有栖川有栖『女王国の城』を読みました。
本作は、学生アリスシリーズや江神二郎シリーズと呼ばれ、大学の推理小説研究会の江神部長とその部員が活躍する推理小説シリーズで、第4作目となる長編です。
この他に『月光ゲーム Yの悲劇’88』『孤島パズル』『双頭の悪魔』がありますが、本作だけでも楽しめるので途中参加オーケーです。
なお、謎解きしながら読むと面白かもしれませんが、筆者は苦手なので、頭を使わずなぞるように読みましたが楽しめた一冊です。
あらすじと感想
部長の江神さんがふらりと大学から消えてしまうところから物語が始まります。
推理小説研究会の部員(アリス、マリア、望月、織田)4名は、僅かな手がかりをもとにレンタカーで小さな集落(神倉)へ向かいます。

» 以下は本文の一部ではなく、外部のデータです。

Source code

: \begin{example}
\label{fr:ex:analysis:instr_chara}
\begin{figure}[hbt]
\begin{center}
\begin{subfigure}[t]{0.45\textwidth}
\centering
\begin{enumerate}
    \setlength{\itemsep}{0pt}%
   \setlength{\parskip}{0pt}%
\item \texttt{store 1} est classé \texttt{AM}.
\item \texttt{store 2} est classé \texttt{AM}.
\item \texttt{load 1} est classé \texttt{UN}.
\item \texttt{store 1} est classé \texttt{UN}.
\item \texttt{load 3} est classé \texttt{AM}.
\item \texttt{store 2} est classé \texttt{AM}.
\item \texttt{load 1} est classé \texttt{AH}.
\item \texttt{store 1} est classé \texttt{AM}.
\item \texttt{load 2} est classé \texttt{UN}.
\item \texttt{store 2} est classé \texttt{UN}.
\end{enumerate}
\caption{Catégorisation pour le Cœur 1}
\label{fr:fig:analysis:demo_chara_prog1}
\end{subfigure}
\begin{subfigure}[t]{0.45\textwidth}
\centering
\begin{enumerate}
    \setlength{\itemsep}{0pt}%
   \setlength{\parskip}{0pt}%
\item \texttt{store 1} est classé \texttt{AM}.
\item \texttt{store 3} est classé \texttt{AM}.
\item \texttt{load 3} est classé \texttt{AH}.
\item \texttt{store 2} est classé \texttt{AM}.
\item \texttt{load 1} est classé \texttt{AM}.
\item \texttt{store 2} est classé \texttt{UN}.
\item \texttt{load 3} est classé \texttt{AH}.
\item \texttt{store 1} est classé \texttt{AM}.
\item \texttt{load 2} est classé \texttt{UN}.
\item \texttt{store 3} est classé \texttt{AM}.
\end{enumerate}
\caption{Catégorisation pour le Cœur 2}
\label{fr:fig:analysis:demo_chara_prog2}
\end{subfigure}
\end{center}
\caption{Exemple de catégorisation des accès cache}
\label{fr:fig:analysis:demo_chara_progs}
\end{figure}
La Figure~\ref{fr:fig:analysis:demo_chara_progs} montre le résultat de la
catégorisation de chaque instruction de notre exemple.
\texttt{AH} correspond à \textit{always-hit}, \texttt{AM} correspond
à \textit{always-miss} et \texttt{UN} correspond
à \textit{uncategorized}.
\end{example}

神倉は、数年前まで静かな集落でしたが、野坂公子を代表とする人類協会のもと、宗教都市として有名になった村でした。ただ、普通の宗教と少し違うのは、会祖の野坂御影が村の洞窟で遭遇したという宇宙人のペリパリを崇拝し、将来来るべき宇宙人に祈りを捧げているところです。

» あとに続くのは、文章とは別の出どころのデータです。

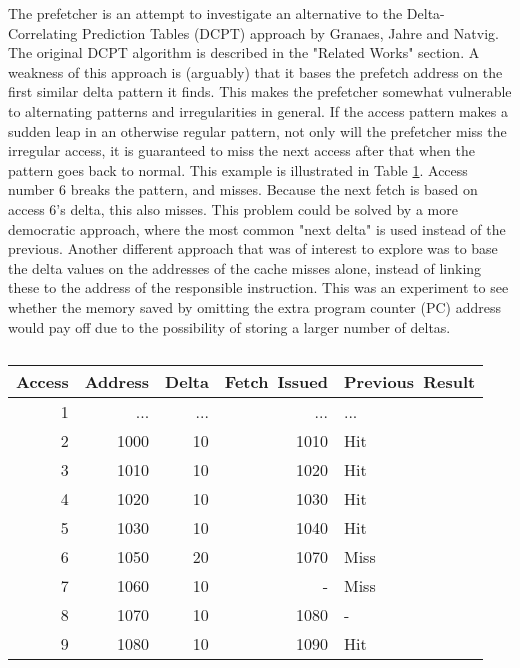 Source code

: 

The prefetcher is an attempt to investigate an alternative to the Delta-Correlating Prediction Tables (DCPT) approach by Granaes, Jahre and Natvig. The original DCPT algorithm is described in the "Related Works" section. A weakness of this approach is (arguably) that it bases the prefetch address on the first similar delta pattern it finds. This makes the prefetcher somewhat vulnerable to alternating patterns and irregularities in general. If the access pattern makes a sudden leap in an otherwise regular pattern, not only will the prefetcher miss the irregular access, it is guaranteed to miss the next access after that when the pattern goes back to normal. This example is illustrated in Table \ref{table:breakDCPT}. Access number 6 breaks the pattern, and misses. Because the next fetch is based on access 6's delta, this also misses. This problem could be solved by a more democratic approach, where the most common "next delta" is used instead of the previous. 
Another different approach that was of interest to explore was to base the delta values on the addresses of the cache misses alone, instead of linking these to the address of the responsible instruction. This was an experiment to see whether the memory saved by omitting the extra program counter (PC) address would pay off due to the possibility of storing a larger number of deltas.
\begin{table}[!t]
\renewcommand{\arraystretch}{1.3}
\caption{}
\label{table:breakDCPT}
\centering
\begin{tabular}{|r|r|r|r|l|}
\hline
\bfseries Access & \bfseries Address & \bfseries Delta & \bfseries Fetch~Issued & \bfseries Previous~Result\\
\hline
\hline
1 & ... & ... & ... & ...\\
2 & 1000 & 10 & 1010 & Hit\\
3 & 1010 & 10 & 1020 & Hit\\
4 & 1020 & 10 & 1030 & Hit\\
5 & 1030 & 10 & 1040 & Hit\\
6 & 1050 & 20 & 1070 & Miss\\
7 & 1060 & 10 & - 	 & Miss\\
8 & 1070 & 10 & 1080 & -\\
9 & 1080 & 10 & 1090 & Hit\\
\hline
\end{tabular}
\end{table}

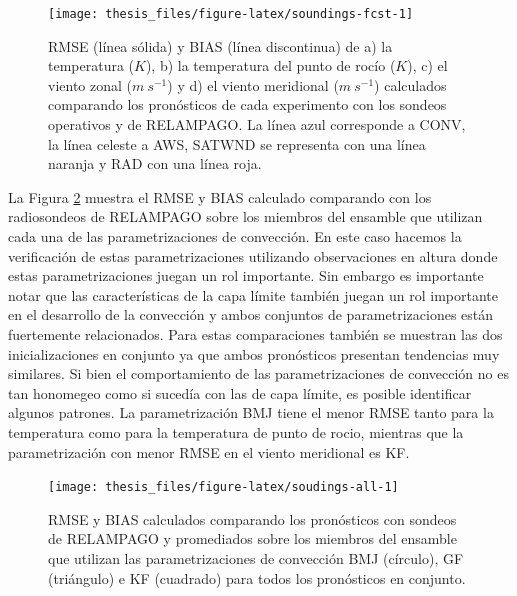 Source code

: \documentclass[12pt,oneside,a4paper]{reedthesis}
\begin{document}
\begin{figure}

{\centering \texttt{[image: thesis\_files/figure-latex/soundings-fcst-1]} 

}

\caption{RMSE (línea sólida) y BIAS (línea discontinua) de a) la temperatura (\(K\)), b) la temperatura del punto de rocío (\(K\)), c) el viento zonal (\(m\ s^{-1}\)) y d) el viento meridional (\(m\ s^{-1}\)) calculados comparando los pronósticos de cada experimento con los sondeos operativos y de RELAMPAGO. La línea azul corresponde a CONV, la línea celeste a AWS, SATWND se representa con una línea naranja y RAD con una línea roja.}\label{fig:soundings-fcst}
\end{figure}
La Figura \ref{fig:soudings-all} muestra el RMSE y BIAS calculado comparando con los radiosondeos de RELAMPAGO sobre los miembros del ensamble que utilizan cada una de las parametrizaciones de convección. En este caso hacemos la verificación de estas parametrizaciones utilizando observaciones en altura donde estas parametrizaciones juegan un rol importante. Sin embargo es importante notar que las características de la capa límite también juegan un rol importante en el desarrollo de la convección y ambos conjuntos de parametrizaciones están fuertemente relacionados. Para estas comparaciones también se muestran las dos inicializaciones en conjunto ya que ambos pronósticos presentan tendencias muy similares. Si bien el comportamiento de las parametrizaciones de convección no es tan honomegeo como si sucedía con las de capa límite, es posible identificar algunos patrones. La parametrización BMJ tiene el menor RMSE tanto para la temperatura como para la temperatura de punto de rocio, mientras que la parametrización con menor RMSE en el viento meridional es KF.


\begin{figure}

{\centering \texttt{[image: thesis\_files/figure-latex/soudings-all-1]} 

}

\caption{RMSE y BIAS calculados comparando los pronósticos con sondeos de RELAMPAGO y promediados sobre los miembros del ensamble que utilizan las parametrizaciones de convección BMJ (círculo), GF (triángulo) e KF (cuadrado) para todos los pronósticos en conjunto.}\label{fig:soudings-all}
\end{figure}
\end{document}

部員4名は、江神部長を救うべく人類協会に掛け合い何とか会うことが出来ましたが、そこで思いがけず殺人事件に遭遇します。
しかし人類協会は、警察へ届け出ずに、部長以下数名を教会内部に軟禁し、自ら犯人探しに動き出します。しかし悲劇が続くというあらすじです。
犯人は誰なのか?、どうやって殺したのか?、凶器はどうやって調達したのか?、なぜ警察へ届け出ずに軟禁したのか?など伏線がありますが、最終的に、江神部長が憑き物を落とすように解決してくれます。
本格ミステリーのルール
本作の終盤に登場しますが、本格ミステリーのルールなのか知りませんが、『読者への挑戦』というページがあります。
これまで読んだ部分から、犯人を特定するための材料は提供したので、犯人を考えてくださいという読者への挑戦状です。
筆者は考えながら読むのが苦手なので、何も考えずに読み進めましたが、ミステリーファンは読み返しながら犯人を特定するのかもしれません。
他にも、ミステリーファンのためにエラリー・クイーンやワトソンの名前を登場させたりしてサービスしています。
ミステリーが好きな人は、おもしろいと思うのでおすすめの一冊です。